Why would the media behave in such a way? Dr McCullough says he can’t speak for individual reporters, but he can offer a birds eye view of the problem, which is detailed in his book, The Courage to Face COVID-19, co-authored with best-selling true crime author John Leake:

“The biopharmaceutical complex – it includes powerful worldwide organizations the World Economic Forum, the World Health Organisation, Gates Foundation, Rockefeller Foundation, Wellcome Trust, and GAVI, CEPI, UNITAID,” explains Dr McCullough. “They’re working as a unit in a sense. It’s a vaccine syndicate and they have been clear the goal is to mass vaccinate the world – not once but over and over again.”

There is big money to be made in vaccines, especially ones that need to be updated on a regular basis, says Dr McCullough.

“The Covid vaccines are made by Department of Defence suppliers (Resilience, Emergent Biosolutions), they’re not actually made by the original pharmaceutical companies. [The pharma companies] are essentially marketing shields.
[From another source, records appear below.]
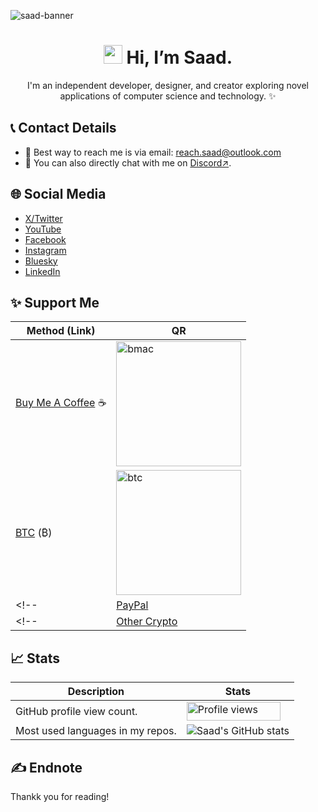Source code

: ![saad-banner](https://github.com/user-attachments/assets/ed0bc6b7-ac75-4c24-80a9-284d74c4f0d0)

<h1 align="center"><img src="https://media.giphy.com/media/hvRJCLFzcasrR4ia7z/giphy.gif" width="30px" height="30px"> Hi, I’m Saad.</h1> 

<p align="center">I'm an independent developer, designer, and creator exploring novel applications of computer science and technology. ✨</p>

## 📞 Contact Details
- 📧 Best way to reach me is via email: reach.saad@outlook.com
- 💬 You can also directly chat with me on [Discord↗](https://discord.com/users/1044305442496585818).

## 🌐 Social Media
- [X/Twitter](https://x.com/saad1inc)
- [YouTube](https://www.youtube.com/@saad1inc)
- [Facebook](https://www.facebook.com/saad1inc/)
- [Instagram](https://www.instagram.com/saad1inc)
- [Bluesky](https://bsky.app/profile/saad1inc.bsky.social)
- [LinkedIn](https://www.linkedin.com/in/saad2134/)

## ✨ Support Me

| Method (Link) | QR |
|---|---|
| [Buy Me A Coffee](https://buymeacoffee.com/saad1inc) ☕ | <img src="https://github.com/user-attachments/assets/1988bebd-1f6b-4b72-a72a-29ee4437f8a8" alt="bmac" style="width:200px;"/> |
| [BTC]() (₿) | <img src="https://github.com/user-attachments/assets/5005ef48-4376-4127-8d69-64bab0458301" alt="btc" style="width:200px;"/> |
<!--| [PayPal](https://www.paypal.me/str2134) | <img src="https://github.com/user-attachments/assets/7f6b84e6-e367-49d9-a11b-e8317967df00" alt="paypal" style="width:200px;"/> |-->
<!--| [Other Crypto](https://nowpayments.io/donation/saad1inc) | <img src="https://github.com/user-attachments/assets/a7a46ee1-3379-4fb0-abac-7ffab3f49c98" alt="bmac" style="width:200px;"/> |-->


## 📈 Stats

| Description | Stats |
|---|---|
| GitHub profile view count. | <img src="https://komarev.com/ghpvc/?username=saad2134" alt="Profile views" title="GitHub profile view count" width="150" height="30"> |
| Most used languages in my repos. | ![Saad's GitHub stats](https://github-readme-stats.vercel.app/api/top-langs/?username=saad2134&layout=compact&theme=dark) |

## ✍️ Endnote
Thankk you for reading!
And so everyone in this biopharmaceutical complex is profiting… the governments actually are pre-purchasing these before the vaccines are proven to be safe or effective.”

Going against the vaccine syndicate has put more on the line for Dr McCullough than his reputation. In 2022, the American Board of Internal Medicine (ABIM) threatened to revoke Dr McCullough’s board certification, though that threat has not been carried out. Several institutions and journals have cut ties without the courtesy of discussion or due process.

Yet McCullough is resolved to continue. “From the very beginning, I kept my oath, the Hippocratic oath. And I promised as a doctor that above all, I would do no harm and I would do everything in my professional capability to help each and every patient get through an illness, and in my role as a public figure to help our nation and the world get through this crisis,” he says with the intensity of someone who really means it.

Looking ahead to future pandemic management strategies, Dr McCullough opposes the proposed World Health Organisation (WHO) pandemic treaty which, if passed, will cede more control of national pandemic response to the WHO. 

“I think the entire world should evaluate the performance of the World Health Organization in this pandemic. It has been disastrous,” says Dr McCullough. “The World Health Organisation has flip-flopped on major issues. It’s given completely incorrect guidance on many aspects of the pandemic. It has not coordinated well with the rest of the world, has not invited collaboration, has not critically reappraised the vaccines, which is the most important thing. They get an F in their grade on pandemic response.”

I think leaders of these organisations who are not elected are seizing on the opportunity to grab unprecedented power and that the world should be alarmed,” says Dr McCullough, maintaining that under no circumstances should any arrangements be made to give the WHO more control over locally delivered healthcare. The treaty is opposed by numerous Australian politicians including Senator Antic and Senator Roberts.

Returning to the emergency at hand, Dr McCullough strongly urges Australian authorities take a “safe regulatory conservative approach” and stop the shots.